In Region 3 if V >> V then the CB will be valued as a deep in-the-money call option on the ‘conversion value’ of the equity of the firm - the equity option component of the CB will completely dominate the straight bond component in value terms. In this region, the (non-callable) convertible security behaves as an equity security – any increase in the share price will be reflected in a proportionate increase in the value of the CB.

Finally, CBs are ‘callable’ at the discretion of the issuing firm – on the basis that it is desirable for the firm to retain the flexibility to re-finance its long-term debt should interest rates fall and / or the firm’s credit-worthiness improve at some stage in the future. However, the option to ‘call’ the debt is typically limited to a limited number of pre-determined fixed dates between issue and maturity and to pre-determined prices (collectively, the Call Price Schedule as defined in the CB Prospectus). For example, in Figure 5 the CB is callable on the first call date at a premium to face value (i.e. at K > F). This provision limits (or ‘caps’) the extent to which the CB (debt)holder could further gain from an increase in the market price of the firm’s equity above the corresponding firm value level V. For this reason, the value of a callable convertible bond at any time (CCB_t ) is less than that of the equivalent non-callable convertible (CB_t ).

From the perspective of a financial engineer,
CB_t = straight value + value of call option on stock
CCB_t = straight value + value of call option on stock – value of call option on bond.
A final point to consider in relation to the valuation of callable convertible debt is that the call feature is usually used by the firm to force conversion upon the convertible holder.

Summary
Equity price risk, interest rate risk, credit risk and re-financing risk are all ‘factors’ which influence the valuation (and hence the hedging) of an investment in a convertible debt security. Only the first two however might be properly considered as market (or traded) risk factors, although the expansion of the credit derivatives industry clearly provides the opportunity to hedge selected credit risk exposures.

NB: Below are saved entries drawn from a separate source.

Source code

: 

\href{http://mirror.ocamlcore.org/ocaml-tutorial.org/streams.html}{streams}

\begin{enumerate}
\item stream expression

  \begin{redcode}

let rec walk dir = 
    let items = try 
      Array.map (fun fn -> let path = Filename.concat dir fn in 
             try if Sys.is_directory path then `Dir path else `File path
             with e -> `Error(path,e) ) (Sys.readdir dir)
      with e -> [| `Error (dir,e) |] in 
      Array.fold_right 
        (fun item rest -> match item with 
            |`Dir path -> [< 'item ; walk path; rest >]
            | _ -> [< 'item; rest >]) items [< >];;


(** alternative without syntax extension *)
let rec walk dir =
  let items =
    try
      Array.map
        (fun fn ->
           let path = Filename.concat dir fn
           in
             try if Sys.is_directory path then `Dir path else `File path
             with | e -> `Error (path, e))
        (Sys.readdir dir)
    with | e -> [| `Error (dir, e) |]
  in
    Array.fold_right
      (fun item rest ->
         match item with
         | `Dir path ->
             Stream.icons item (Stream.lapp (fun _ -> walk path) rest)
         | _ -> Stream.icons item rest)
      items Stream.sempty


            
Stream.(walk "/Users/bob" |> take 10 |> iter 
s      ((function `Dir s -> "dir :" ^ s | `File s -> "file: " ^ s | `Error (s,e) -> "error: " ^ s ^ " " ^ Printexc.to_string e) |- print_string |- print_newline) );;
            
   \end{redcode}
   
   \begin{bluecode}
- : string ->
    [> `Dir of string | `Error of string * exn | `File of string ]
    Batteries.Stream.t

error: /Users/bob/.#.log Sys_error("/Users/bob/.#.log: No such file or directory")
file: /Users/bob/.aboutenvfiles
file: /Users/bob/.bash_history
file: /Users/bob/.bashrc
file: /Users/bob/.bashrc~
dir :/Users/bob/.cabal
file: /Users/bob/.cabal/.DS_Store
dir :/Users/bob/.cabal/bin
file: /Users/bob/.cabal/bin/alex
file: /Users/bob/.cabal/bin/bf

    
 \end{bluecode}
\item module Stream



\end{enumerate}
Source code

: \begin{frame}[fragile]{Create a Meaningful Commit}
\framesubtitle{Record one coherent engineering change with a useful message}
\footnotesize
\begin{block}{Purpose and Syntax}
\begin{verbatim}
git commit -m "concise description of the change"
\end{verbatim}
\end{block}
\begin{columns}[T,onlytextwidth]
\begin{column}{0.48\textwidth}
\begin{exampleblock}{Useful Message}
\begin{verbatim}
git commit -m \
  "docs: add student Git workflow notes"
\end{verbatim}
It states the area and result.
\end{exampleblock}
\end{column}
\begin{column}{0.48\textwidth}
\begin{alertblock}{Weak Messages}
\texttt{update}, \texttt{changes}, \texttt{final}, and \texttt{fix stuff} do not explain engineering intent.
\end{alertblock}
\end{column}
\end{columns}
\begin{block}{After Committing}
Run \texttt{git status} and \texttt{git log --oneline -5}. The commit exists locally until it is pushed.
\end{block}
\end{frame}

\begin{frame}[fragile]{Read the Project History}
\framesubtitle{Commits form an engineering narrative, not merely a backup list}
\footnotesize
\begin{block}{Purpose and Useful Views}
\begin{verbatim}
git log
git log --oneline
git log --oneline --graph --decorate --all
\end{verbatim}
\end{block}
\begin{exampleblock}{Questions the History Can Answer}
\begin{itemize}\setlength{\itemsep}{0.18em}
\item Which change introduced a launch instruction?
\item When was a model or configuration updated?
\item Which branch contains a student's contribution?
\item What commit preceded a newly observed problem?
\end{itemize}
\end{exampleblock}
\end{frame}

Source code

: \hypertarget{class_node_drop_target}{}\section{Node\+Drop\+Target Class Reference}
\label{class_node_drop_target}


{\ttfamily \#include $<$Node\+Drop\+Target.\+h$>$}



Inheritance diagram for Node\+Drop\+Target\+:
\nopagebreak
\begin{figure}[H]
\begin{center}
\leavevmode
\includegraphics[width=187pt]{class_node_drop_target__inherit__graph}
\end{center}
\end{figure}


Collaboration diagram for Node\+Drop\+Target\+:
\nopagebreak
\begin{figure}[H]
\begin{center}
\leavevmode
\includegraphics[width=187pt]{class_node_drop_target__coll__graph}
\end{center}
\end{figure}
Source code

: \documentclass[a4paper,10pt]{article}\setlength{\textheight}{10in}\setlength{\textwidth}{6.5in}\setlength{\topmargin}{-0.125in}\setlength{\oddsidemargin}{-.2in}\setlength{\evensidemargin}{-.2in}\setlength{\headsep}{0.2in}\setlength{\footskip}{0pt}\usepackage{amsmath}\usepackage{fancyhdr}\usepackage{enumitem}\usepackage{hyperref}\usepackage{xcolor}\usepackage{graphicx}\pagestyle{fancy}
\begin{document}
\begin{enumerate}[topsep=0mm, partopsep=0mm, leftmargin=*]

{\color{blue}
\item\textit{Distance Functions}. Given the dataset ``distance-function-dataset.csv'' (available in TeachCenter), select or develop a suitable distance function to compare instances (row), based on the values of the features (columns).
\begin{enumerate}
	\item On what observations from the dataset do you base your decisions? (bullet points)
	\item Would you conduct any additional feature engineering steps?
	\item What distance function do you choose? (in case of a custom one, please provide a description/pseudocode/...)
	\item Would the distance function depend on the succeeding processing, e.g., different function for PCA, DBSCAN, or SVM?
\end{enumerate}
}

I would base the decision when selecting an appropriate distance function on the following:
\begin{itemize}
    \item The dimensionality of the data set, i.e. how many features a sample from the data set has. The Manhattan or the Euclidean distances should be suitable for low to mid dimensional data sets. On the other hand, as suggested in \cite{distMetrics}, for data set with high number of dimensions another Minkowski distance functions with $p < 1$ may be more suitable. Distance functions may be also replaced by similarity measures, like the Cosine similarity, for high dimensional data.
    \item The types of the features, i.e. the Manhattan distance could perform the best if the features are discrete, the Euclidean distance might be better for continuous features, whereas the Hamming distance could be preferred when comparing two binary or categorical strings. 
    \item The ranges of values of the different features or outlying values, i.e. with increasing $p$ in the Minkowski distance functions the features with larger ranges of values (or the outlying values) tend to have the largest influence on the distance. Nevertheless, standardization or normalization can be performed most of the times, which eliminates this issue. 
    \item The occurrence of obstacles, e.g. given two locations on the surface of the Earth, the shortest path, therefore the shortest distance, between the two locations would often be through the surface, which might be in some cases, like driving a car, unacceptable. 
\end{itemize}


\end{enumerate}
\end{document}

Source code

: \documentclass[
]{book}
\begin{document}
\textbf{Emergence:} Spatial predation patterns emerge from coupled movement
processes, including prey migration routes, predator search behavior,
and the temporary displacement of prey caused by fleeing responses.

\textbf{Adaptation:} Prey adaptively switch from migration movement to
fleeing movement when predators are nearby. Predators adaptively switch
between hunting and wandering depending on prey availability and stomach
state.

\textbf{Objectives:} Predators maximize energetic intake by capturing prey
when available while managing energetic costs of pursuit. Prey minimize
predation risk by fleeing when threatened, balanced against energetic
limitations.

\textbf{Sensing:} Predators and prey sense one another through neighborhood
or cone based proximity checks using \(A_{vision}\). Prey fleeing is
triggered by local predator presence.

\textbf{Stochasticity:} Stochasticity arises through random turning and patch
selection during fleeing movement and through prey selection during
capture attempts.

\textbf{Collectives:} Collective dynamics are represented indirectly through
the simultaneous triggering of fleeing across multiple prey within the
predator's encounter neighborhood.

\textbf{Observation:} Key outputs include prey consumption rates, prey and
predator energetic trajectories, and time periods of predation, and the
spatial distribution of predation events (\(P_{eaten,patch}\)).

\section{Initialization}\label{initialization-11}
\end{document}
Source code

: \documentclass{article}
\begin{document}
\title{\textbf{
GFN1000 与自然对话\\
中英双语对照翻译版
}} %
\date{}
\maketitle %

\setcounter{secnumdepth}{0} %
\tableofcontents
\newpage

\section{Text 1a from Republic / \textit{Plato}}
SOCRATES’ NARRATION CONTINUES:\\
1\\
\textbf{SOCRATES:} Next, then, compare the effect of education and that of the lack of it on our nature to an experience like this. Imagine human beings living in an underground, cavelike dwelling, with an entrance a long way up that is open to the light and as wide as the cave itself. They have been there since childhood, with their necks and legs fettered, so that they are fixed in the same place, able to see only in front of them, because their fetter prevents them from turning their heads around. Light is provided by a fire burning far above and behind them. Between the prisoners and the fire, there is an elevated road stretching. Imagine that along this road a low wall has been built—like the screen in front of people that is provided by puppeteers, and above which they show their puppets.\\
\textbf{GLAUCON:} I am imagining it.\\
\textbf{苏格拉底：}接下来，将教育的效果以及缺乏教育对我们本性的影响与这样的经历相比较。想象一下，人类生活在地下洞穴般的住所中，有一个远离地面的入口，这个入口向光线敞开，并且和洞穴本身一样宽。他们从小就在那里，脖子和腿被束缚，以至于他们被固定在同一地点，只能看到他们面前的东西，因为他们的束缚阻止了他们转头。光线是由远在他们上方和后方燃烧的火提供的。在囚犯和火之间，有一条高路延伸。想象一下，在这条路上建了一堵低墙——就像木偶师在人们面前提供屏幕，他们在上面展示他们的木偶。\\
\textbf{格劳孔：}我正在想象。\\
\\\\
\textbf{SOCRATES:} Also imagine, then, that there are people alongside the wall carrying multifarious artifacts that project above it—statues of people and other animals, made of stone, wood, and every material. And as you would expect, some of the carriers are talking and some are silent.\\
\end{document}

In a subsequent article we will overview a number of recursive valuation methods which can account for the aforementioned risk factors and contract provisions to give a robust estimate of convertible value. In the same article we will describe how CBs might be traded and risk-managed in practice to implement a convertible arbitrage trading strategy.
Figure 5 : Payoff profile of a 'callable' convertible bond (CCB)


1 The “conversion price” is calculated as the issue price of the convertible debt divided by the conversion ratio – the numbers of shares of common stock received‘ in exchange for a par-value ‘unit’ of convertible debt on conversion. The “premium” is defined as the positive difference between the conversion price and the prevailing share price at the time of issue.

2 Should the price of the common stock decline significantly (but as long as firm remains solvent and able to continue to service its debt), the price of the convertible bond will not fall below that of the straight bond “component”. Viewing the convertible as a “hybrid” security with a part straight bond and part warrant or equity-option structure, the value of the (deep OTM) equity-option component tends to zero under such a market outturn. These effects are illustrated in Fig. 4 following.

3 Low interest - since lower coupon income will be tolerated by investors because of the embedded equity option feature.

4 Hedge fund or “alternative investment” trading currently accounts for more than 70% of convertible trading volume in London and New York. Source : Financial Times, Weekly Review of the Investment Industry, April 11, 2005.

5 In terms of the underlying share price, V is reached when the prevailing share price equals the “conversion price” as defined in the CB prospectus at the time of issue.

6 Low interest - since lower coupon income will be tolerated by investors because of the embedded equity option feature.